◆ WORK ITEM ◆
The output should be all entries, each matching the original exactly.
──────────────────────────────
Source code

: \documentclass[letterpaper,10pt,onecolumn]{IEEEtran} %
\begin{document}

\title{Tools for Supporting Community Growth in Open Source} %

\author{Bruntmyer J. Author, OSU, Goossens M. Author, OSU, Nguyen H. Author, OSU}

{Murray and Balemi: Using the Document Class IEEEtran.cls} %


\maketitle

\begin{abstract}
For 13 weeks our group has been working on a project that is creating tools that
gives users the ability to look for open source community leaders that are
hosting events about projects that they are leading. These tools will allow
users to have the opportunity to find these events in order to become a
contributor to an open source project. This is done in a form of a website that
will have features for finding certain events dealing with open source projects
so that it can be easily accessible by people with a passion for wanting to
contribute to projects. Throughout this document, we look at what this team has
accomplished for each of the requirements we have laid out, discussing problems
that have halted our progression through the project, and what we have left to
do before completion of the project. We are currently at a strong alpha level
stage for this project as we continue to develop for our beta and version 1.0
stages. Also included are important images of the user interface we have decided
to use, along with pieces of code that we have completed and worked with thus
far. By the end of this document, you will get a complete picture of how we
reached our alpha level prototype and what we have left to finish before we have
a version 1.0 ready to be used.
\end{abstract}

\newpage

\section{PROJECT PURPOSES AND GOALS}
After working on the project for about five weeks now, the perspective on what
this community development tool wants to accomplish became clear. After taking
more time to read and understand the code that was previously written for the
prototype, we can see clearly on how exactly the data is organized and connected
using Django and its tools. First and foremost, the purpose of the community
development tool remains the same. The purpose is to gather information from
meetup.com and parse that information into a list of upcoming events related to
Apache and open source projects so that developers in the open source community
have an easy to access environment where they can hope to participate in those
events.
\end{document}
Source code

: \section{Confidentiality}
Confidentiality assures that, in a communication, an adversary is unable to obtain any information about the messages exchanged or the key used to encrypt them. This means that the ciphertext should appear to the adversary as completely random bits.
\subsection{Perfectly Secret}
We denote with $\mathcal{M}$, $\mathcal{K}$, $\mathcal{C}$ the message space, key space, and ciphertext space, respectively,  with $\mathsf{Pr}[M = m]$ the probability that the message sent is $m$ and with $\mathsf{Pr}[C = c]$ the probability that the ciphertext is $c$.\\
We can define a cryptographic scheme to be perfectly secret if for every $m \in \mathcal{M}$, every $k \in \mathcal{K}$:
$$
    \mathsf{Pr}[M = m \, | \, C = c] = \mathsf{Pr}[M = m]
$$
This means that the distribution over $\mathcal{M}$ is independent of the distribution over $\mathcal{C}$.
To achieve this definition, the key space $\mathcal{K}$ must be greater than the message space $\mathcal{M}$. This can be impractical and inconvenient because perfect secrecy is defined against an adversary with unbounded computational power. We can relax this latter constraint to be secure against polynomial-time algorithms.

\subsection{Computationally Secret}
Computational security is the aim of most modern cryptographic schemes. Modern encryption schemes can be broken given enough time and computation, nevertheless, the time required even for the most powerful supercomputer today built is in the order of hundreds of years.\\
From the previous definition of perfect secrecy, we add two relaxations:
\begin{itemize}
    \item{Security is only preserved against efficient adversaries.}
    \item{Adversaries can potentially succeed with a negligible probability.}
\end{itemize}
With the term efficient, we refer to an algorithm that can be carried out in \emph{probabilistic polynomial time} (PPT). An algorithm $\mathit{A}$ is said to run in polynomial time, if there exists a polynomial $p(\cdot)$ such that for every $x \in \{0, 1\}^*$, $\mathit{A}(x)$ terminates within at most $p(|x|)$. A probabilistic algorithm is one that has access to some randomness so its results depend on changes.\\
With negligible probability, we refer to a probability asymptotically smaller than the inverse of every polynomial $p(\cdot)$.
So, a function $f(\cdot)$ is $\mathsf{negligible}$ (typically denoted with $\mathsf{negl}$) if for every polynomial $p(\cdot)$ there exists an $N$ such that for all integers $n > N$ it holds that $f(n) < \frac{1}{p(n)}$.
──────────────────────────────
◆ REPLY ◆
Source code

: \documentclass[letterpaper,10pt,onecolumn]{IEEEtran} %
\begin{document}

\title{Tools for Supporting Community Growth in Open Source} %

\author{Bruntmyer J. Author, OSU, Goossens M. Author, OSU, Nguyen H. Author, OSU}

{Murray and Balemi: Using the Document Class IEEEtran.cls} %


\maketitle

\begin{abstract}
For 13 weeks our group has been working on a project that is creating tools that
gives users the ability to look for open source community leaders that are
hosting events about projects that they are leading. These tools will allow
users to have the opportunity to find these events in order to become a
contributor to an open source project. This is done in a form of a website that
will have features for finding certain events dealing with open source projects
so that it can be easily accessible by people with a passion for wanting to
contribute to projects. Throughout this document, we look at what this team has
accomplished for each of the requirements we have laid out, discussing problems
that have halted our progression through the project, and what we have left to
do before completion of the project. We are currently at a strong alpha level
stage for this project as we continue to develop for our beta and version 1.0
stages. Also included are important images of the user interface we have decided
to use, along with pieces of code that we have completed and worked with thus
far. By the end of this document, you will get a complete picture of how we
reached our alpha level prototype and what we have left to finish before we have
a version 1.0 ready to be used.
\end{abstract}

\newpage

\section{PROJECT PURPOSES AND GOALS}
After working on the project for about five weeks now, the perspective on what
this community development tool wants to accomplish became clear. After taking
more time to read and understand the code that was previously written for the
prototype, we can see clearly on how exactly the data is organized and connected
using Django and its tools. First and foremost, the purpose of the community
development tool remains the same. The purpose is to gather information from
meetup.com and parse that information into a list of upcoming events related to
Apache and open source projects so that developers in the open source community
have an easy to access environment where they can hope to participate in those
events.
\end{document}
Source code

: \section{Confidentiality}
Confidentiality assures that, in a communication, an adversary is unable to obtain any information about the messages exchanged or the key used to encrypt them. This means that the ciphertext should appear to the adversary as completely random bits.
\subsection{Perfectly Secret}
We denote with $\mathcal{M}$, $\mathcal{K}$, $\mathcal{C}$ the message space, key space, and ciphertext space, respectively,  with $\mathsf{Pr}[M = m]$ the probability that the message sent is $m$ and with $\mathsf{Pr}[C = c]$ the probability that the ciphertext is $c$.\\
We can define a cryptographic scheme to be perfectly secret if for every $m \in \mathcal{M}$, every $k \in \mathcal{K}$:
$$
    \mathsf{Pr}[M = m \, | \, C = c] = \mathsf{Pr}[M = m]
$$
This means that the distribution over $\mathcal{M}$ is independent of the distribution over $\mathcal{C}$.
To achieve this definition, the key space $\mathcal{K}$ must be greater than the message space $\mathcal{M}$. This can be impractical and inconvenient because perfect secrecy is defined against an adversary with unbounded computational power. We can relax this latter constraint to be secure against polynomial-time algorithms.

\subsection{Computationally Secret}
Computational security is the aim of most modern cryptographic schemes. Modern encryption schemes can be broken given enough time and computation, nevertheless, the time required even for the most powerful supercomputer today built is in the order of hundreds of years.\\
From the previous definition of perfect secrecy, we add two relaxations:
\begin{itemize}
    \item{Security is only preserved against efficient adversaries.}
    \item{Adversaries can potentially succeed with a negligible probability.}
\end{itemize}
With the term efficient, we refer to an algorithm that can be carried out in \emph{probabilistic polynomial time} (PPT). An algorithm $\mathit{A}$ is said to run in polynomial time, if there exists a polynomial $p(\cdot)$ such that for every $x \in \{0, 1\}^*$, $\mathit{A}(x)$ terminates within at most $p(|x|)$. A probabilistic algorithm is one that has access to some randomness so its results depend on changes.\\
With negligible probability, we refer to a probability asymptotically smaller than the inverse of every polynomial $p(\cdot)$.
So, a function $f(\cdot)$ is $\mathsf{negligible}$ (typically denoted with $\mathsf{negl}$) if for every polynomial $p(\cdot)$ there exists an $N$ such that for all integers $n > N$ it holds that $f(n) < \frac{1}{p(n)}$.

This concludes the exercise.